From his 15th floor office in the Edison Plaza office tower in downtown Toledo, Bob Savage, Jr., can see the Maumee River, East Toledo, and Oregon.
But as the man recently tapped to oversee all of the Regional Growth Partnership’s Rocket Ventures operations, Mr. Savage has a vision that extends much farther than just a few miles.
As part of a mandate by the state of Ohio, Rocket Ventures — a venture capital operation with the task of fostering and nurturing entrepreneurs and early-stage start-up companies — is trying harder to look farther out in the region to better serve the 18 northwest Ohio counties that make up its service area.
“What we need to do in northwest Ohio is not any different than some other region is doing, and we don’t need to reinvent the wheel here,” Mr. Savage said. “We just need to go look at the best practices and start doing more of them.”
Mr.
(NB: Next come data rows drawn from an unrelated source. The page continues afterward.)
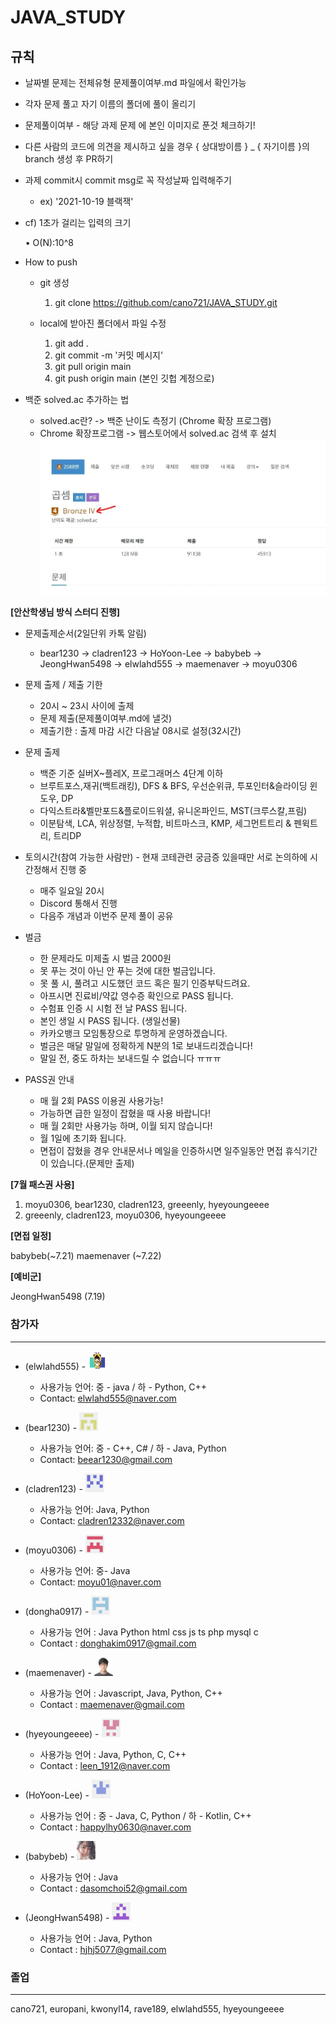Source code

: # JAVA_STUDY

## 규칙

- 날짜별 문제는 전체유형 문제풀이여부.md 파일에서 확인가능

- 각자 문제 풀고 자기 이름의 폴더에 풀이 올리기

- 문제풀이여부 - 해당 과제 문제 에 본인 이미지로 푼것 체크하기!

- 다른 사람의 코드에 의견을 제시하고 싶을 경우 { 상대방이름 } \_ { 자기이름 }의 branch 생성 후 PR하기

- 과제 commit시 commit msg로 꼭 작성날짜 입력해주기

  - ex) '2021-10-19 블랙잭'

- cf) 1초가 걸리는 입력의 크기

  • O(N):10^8

- How to push

  - git 생성

    1. git clone https://github.com/cano721/JAVA_STUDY.git

  - local에 받아진 폴더에서 파일 수정
    1. git add .
    2. git commit -m '커밋 메시지'
    3. git pull origin main
    4. git push origin main (본인 깃헙 계정으로)

- 백준 solved.ac 추가하는 법

  - solved.ac란? -> 백준 난이도 측정기 (Chrome 확장 프로그램)
  - Chrome 확장프로그램 -> 웹스토어에서 solved.ac 검색 후 설치
    ![캡처](md-images/108507193-4b446d00-72fd-11eb-9dab-063c7df413b2.JPG)

**[안산학생님 방식 스터디 진행]**

- 문제출제순서(2일단위 카톡 알림)

  - bear1230 -> cladren123 -> HoYoon-Lee -> babybeb -> JeongHwan5498 -> elwlahd555 -> maemenaver ->  moyu0306
- 문제 출제 / 제출 기한
  - 20시 ~ 23시 사이에 출제
  - 문제 제출(문제풀이여부.md에 낼것)
  - 제출기한 : 출제 마감 시간 다음날 08시로 설정(32시간)
- 문제 출제
  - 백준 기준 실버X~플레X, 프로그래머스 4단계 이하
  - 브루트포스,재귀(백트래킹), DFS & BFS, 우선순위큐, 투포인터&슬라이딩 윈도우, DP
  - 다익스트라&벨만포드&플로이드워셜, 유니온파인드, MST(크루스칼,프림)
  - 이분탐색, LCA, 위상정렬, 누적합, 비트마스크, KMP, 세그먼트트리 & 펜윅트리, 트리DP
- 토의시간(참여 가능한 사람만) - 현재 코테관련 궁금증 있을때만 서로 논의하에 시간정해서 진행 중
  - 매주 일요일 20시
  - Discord 통해서 진행
  - 다음주 개념과 이번주 문제 풀이 공유
- 벌금
  - 한 문제라도 미제출 시 벌금 2000원
  - 못 푸는 것이 아닌 안 푸는 것에 대한 벌금입니다.
  - 못 풀 시, 풀려고 시도했던 코드 혹은 필기 인증부탁드려요.
  - 아프시면 진료비/약값 영수증 확인으로 PASS 됩니다.
  - 수험표 인증 시 시험 전 날 PASS 됩니다.
  - 본인 생일 시 PASS 됩니다. (생일선물)
  - 카카오뱅크 모임통장으로 투명하게 운영하겠습니다.
  - 벌금은 매달 말일에 정확하게 N분의 1로 보내드리겠습니다!
  - 말일 전, 중도 하차는 보내드릴 수 없습니다 ㅠㅠㅠ
- PASS권 안내
  - 매 월 2회 PASS 이용권 사용가능!
  - 가능하면 급한 일정이 잡혔을 때 사용 바랍니다!
  - 매 월 2회만 사용가능 하며, 이월 되지 않습니다!
  - 월 1일에 초기화 됩니다.
  - 면접이 잡혔을 경우 안내문서나 메일을 인증하시면 일주일동안 면접 휴식기간이 있습니다.(문제만 출제)

**[7월 패스권 사용]**

1. moyu0306, bear1230, cladren123, greeenly, hyeyoungeeee 
2. greeenly, cladren123, moyu0306, hyeyoungeeee 

**[면접 일정]**

babybeb(~7.21) maemenaver (~7.22) 



**[예비군]**

JeongHwan5498 (7.19)



### 참가자

---

- (elwlahd555) - <img src="md-images/elwlahd555.png" height = "30" width="30">

  - 사용가능 언어: 중 - java / 하 - Python, C++
  - Contact: elwlahd555@naver.com
- (bear1230) - <img src="md-images/bear1230.png" height = "30" width="30">

  - 사용가능 언어: 중 - C++, C# / 하 - Java, Python
  - Contact: beear1230@gmail.com
- (cladren123) - <img src="./md-images/cladren123.png" height = "30" width="30">

  - 사용가능 언어: Java, Python
  - Contact: cladren12332@naver.com
- (moyu0306) - <img src="./md-images/moyu0306.png" height = "30" width="30">
  - 사용가능 언어: 중- Java
  - Contact: moyu01@naver.com
- (dongha0917) - <img src="./md-images/dongha0917.png" height = "30" width="30">
  - 사용가능 언어 : Java Python html css js ts php mysql c 
  - Contact : donghakim0917@gmail.com
- (maemenaver) - <img src="./md-images/maemenaver.png" height = "30" width="30">
  - 사용가능 언어 : Javascript, Java, Python, C++
  - Contact : maemenaver@gmail.com
- (hyeyoungeeee) - <img src="./md-images/hyeyoungeeee.png" height = "30" width="30">
  - 사용가능 언어 : Java, Python, C, C++
  - Contact : leen_1912@naver.com
- (HoYoon-Lee) - <img src="./md-images/HoYoon-Lee.png" height = "30" width="30">
  - 사용가능 언어 : 중 - Java, C, Python / 하 - Kotlin, C++
  - Contact : happylhy0630@naver.com
- (babybeb) - <img src="./md-images/babybeb.jpg" height = "30" width="30">
  - 사용가능 언어 : Java
  - Contact : dasomchoi52@gmail.com
- (JeongHwan5498) - <img src="./md-images/JeongHwan5498.png" height = "30" width="30">
  - 사용가능 언어 : Java, Python
  - Contact : hjhj5077@gmail.com









### 졸업

---

cano721, europani, kwonyl14, rave189, elwlahd555, hyeyoungeeee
Savage, 46, said he believes what would best serve the region and aid would-be entrepreneurs is a better venture capital “ecosystem” — a network of chief executive officers, researchers, professors, lawyers, financiers, accountants, businessmen, and other experts who can step in at any critical point and help an entrepreneur trying to get a company beyond the idea stage.
“Certainly, we do not have the ecosystem that a Cleveland and Columbus and Cincinnati have. But we have more of it than we had six or seven years ago, and we’re continuing to build that. I really view that as sort of the main charge of Rocket Ventures, to build that ecosystem,” he said.
Rocket Ventures, which started in 2007, is two components.
Rocket Ventures LLC provides free help and services to companies as they form. It provides them with facilities and site searches, training and staffing, commercialization, business assistance and planning, training and staffing, public relations, patent application, and technology-innovation expertise.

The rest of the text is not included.